▶ **Work to be completed**: Down to the last word, output the records below, skipping any images.

▶ **Records to process**:

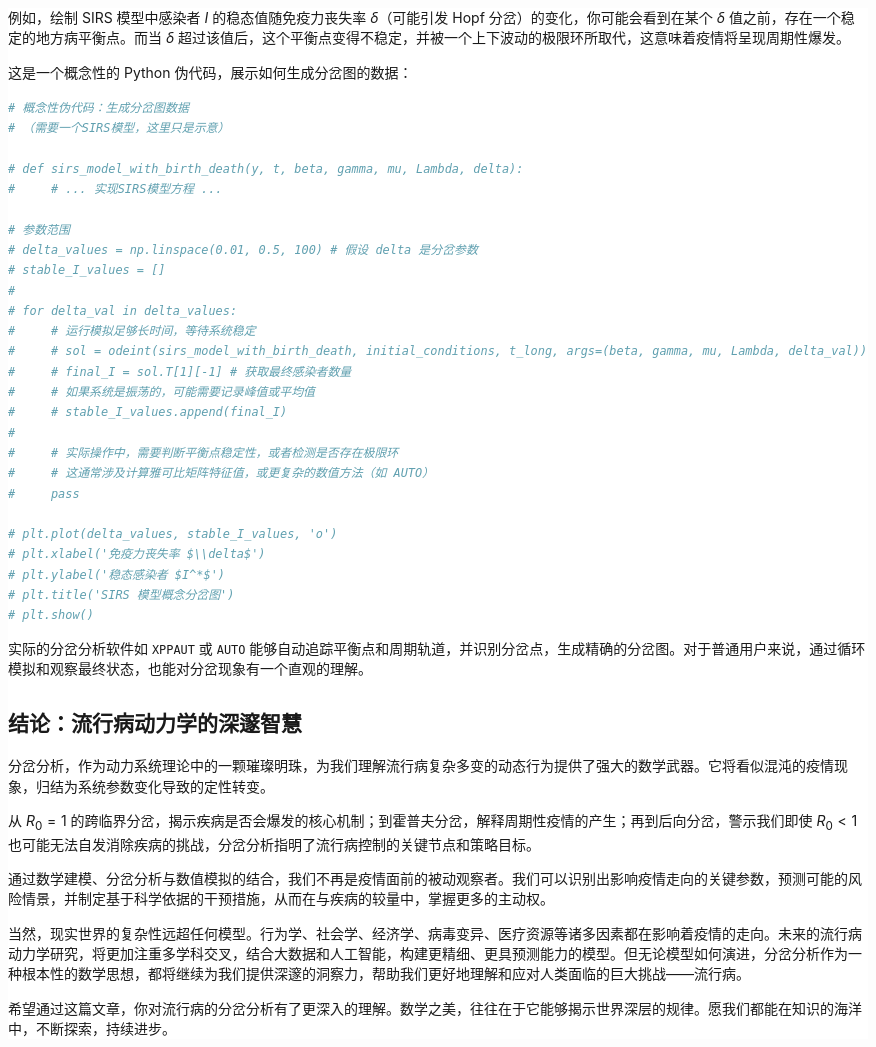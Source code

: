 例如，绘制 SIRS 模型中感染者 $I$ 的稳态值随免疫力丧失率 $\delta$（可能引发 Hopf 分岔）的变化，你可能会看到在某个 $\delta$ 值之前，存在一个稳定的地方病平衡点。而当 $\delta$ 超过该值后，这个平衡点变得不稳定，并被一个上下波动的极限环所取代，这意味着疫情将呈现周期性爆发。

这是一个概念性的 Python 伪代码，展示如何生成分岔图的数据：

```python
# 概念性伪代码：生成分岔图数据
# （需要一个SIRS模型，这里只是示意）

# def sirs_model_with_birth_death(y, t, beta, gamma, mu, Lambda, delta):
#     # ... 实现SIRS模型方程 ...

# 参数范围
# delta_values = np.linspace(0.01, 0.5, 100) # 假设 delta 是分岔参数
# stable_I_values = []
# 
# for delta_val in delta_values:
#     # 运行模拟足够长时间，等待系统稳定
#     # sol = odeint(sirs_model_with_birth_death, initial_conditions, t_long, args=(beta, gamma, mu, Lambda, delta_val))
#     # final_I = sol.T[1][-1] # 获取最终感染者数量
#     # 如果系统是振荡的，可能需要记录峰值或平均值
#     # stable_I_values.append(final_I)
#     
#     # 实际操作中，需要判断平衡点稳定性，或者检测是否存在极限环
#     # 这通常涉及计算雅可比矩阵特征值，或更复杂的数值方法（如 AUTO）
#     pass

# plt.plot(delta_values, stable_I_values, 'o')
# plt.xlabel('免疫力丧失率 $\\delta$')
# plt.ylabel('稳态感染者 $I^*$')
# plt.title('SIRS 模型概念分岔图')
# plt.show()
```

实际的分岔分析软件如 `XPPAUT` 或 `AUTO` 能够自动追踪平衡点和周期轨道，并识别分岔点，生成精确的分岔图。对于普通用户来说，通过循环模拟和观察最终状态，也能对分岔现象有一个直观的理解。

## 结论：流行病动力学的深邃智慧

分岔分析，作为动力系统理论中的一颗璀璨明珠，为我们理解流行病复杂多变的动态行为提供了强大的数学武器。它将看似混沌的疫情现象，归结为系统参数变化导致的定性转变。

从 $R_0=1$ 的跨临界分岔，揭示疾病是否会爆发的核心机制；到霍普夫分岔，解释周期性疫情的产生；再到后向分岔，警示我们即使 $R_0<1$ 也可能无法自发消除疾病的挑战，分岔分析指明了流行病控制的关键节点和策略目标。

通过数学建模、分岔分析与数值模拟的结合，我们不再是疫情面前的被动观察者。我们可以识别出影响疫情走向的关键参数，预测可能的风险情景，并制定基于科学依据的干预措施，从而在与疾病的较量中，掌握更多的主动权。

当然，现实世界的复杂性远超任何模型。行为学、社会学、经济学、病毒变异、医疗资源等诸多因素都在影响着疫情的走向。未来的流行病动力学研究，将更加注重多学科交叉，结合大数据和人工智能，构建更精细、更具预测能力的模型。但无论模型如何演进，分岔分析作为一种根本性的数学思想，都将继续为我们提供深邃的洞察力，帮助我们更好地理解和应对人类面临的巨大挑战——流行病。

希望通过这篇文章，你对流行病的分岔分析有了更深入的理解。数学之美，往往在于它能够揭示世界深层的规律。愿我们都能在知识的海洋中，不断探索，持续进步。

▶ **Task output**:
Source code

: 例如，绘制 SIRS 模型中感染者 $I$ 的稳态值随免疫力丧失率 $\delta$（可能引发 Hopf 分岔）的变化，你可能会看到在某个 $\delta$ 值之前，存在一个稳定的地方病平衡点。而当 $\delta$ 超过该值后，这个平衡点变得不稳定，并被一个上下波动的极限环所取代，这意味着疫情将呈现周期性爆发。

这是一个概念性的 Python 伪代码，展示如何生成分岔图的数据：

```python
# 概念性伪代码：生成分岔图数据
# （需要一个SIRS模型，这里只是示意）

# def sirs_model_with_birth_death(y, t, beta, gamma, mu, Lambda, delta):
#     # ... 实现SIRS模型方程 ...

# 参数范围
# delta_values = np.linspace(0.01, 0.5, 100) # 假设 delta 是分岔参数
# stable_I_values = []
# 
# for delta_val in delta_values:
#     # 运行模拟足够长时间，等待系统稳定
#     # sol = odeint(sirs_model_with_birth_death, initial_conditions, t_long, args=(beta, gamma, mu, Lambda, delta_val))
#     # final_I = sol.T[1][-1] # 获取最终感染者数量
#     # 如果系统是振荡的，可能需要记录峰值或平均值
#     # stable_I_values.append(final_I)
#     
#     # 实际操作中，需要判断平衡点稳定性，或者检测是否存在极限环
#     # 这通常涉及计算雅可比矩阵特征值，或更复杂的数值方法（如 AUTO）
#     pass

# plt.plot(delta_values, stable_I_values, 'o')
# plt.xlabel('免疫力丧失率 $\\delta$')
# plt.ylabel('稳态感染者 $I^*$')
# plt.title('SIRS 模型概念分岔图')
# plt.show()
```

实际的分岔分析软件如 `XPPAUT` 或 `AUTO` 能够自动追踪平衡点和周期轨道，并识别分岔点，生成精确的分岔图。对于普通用户来说，通过循环模拟和观察最终状态，也能对分岔现象有一个直观的理解。

## 结论：流行病动力学的深邃智慧

分岔分析，作为动力系统理论中的一颗璀璨明珠，为我们理解流行病复杂多变的动态行为提供了强大的数学武器。它将看似混沌的疫情现象，归结为系统参数变化导致的定性转变。

从 $R_0=1$ 的跨临界分岔，揭示疾病是否会爆发的核心机制；到霍普夫分岔，解释周期性疫情的产生；再到后向分岔，警示我们即使 $R_0<1$ 也可能无法自发消除疾病的挑战，分岔分析指明了流行病控制的关键节点和策略目标。

通过数学建模、分岔分析与数值模拟的结合，我们不再是疫情面前的被动观察者。我们可以识别出影响疫情走向的关键参数，预测可能的风险情景，并制定基于科学依据的干预措施，从而在与疾病的较量中，掌握更多的主动权。

当然，现实世界的复杂性远超任何模型。行为学、社会学、经济学、病毒变异、医疗资源等诸多因素都在影响着疫情的走向。未来的流行病动力学研究，将更加注重多学科交叉，结合大数据和人工智能，构建更精细、更具预测能力的模型。但无论模型如何演进，分岔分析作为一种根本性的数学思想，都将继续为我们提供深邃的洞察力，帮助我们更好地理解和应对人类面临的巨大挑战——流行病。

希望通过这篇文章，你对流行病的分岔分析有了更深入的理解。数学之美，往往在于它能够揭示世界深层的规律。愿我们都能在知识的海洋中，不断探索，持续进步。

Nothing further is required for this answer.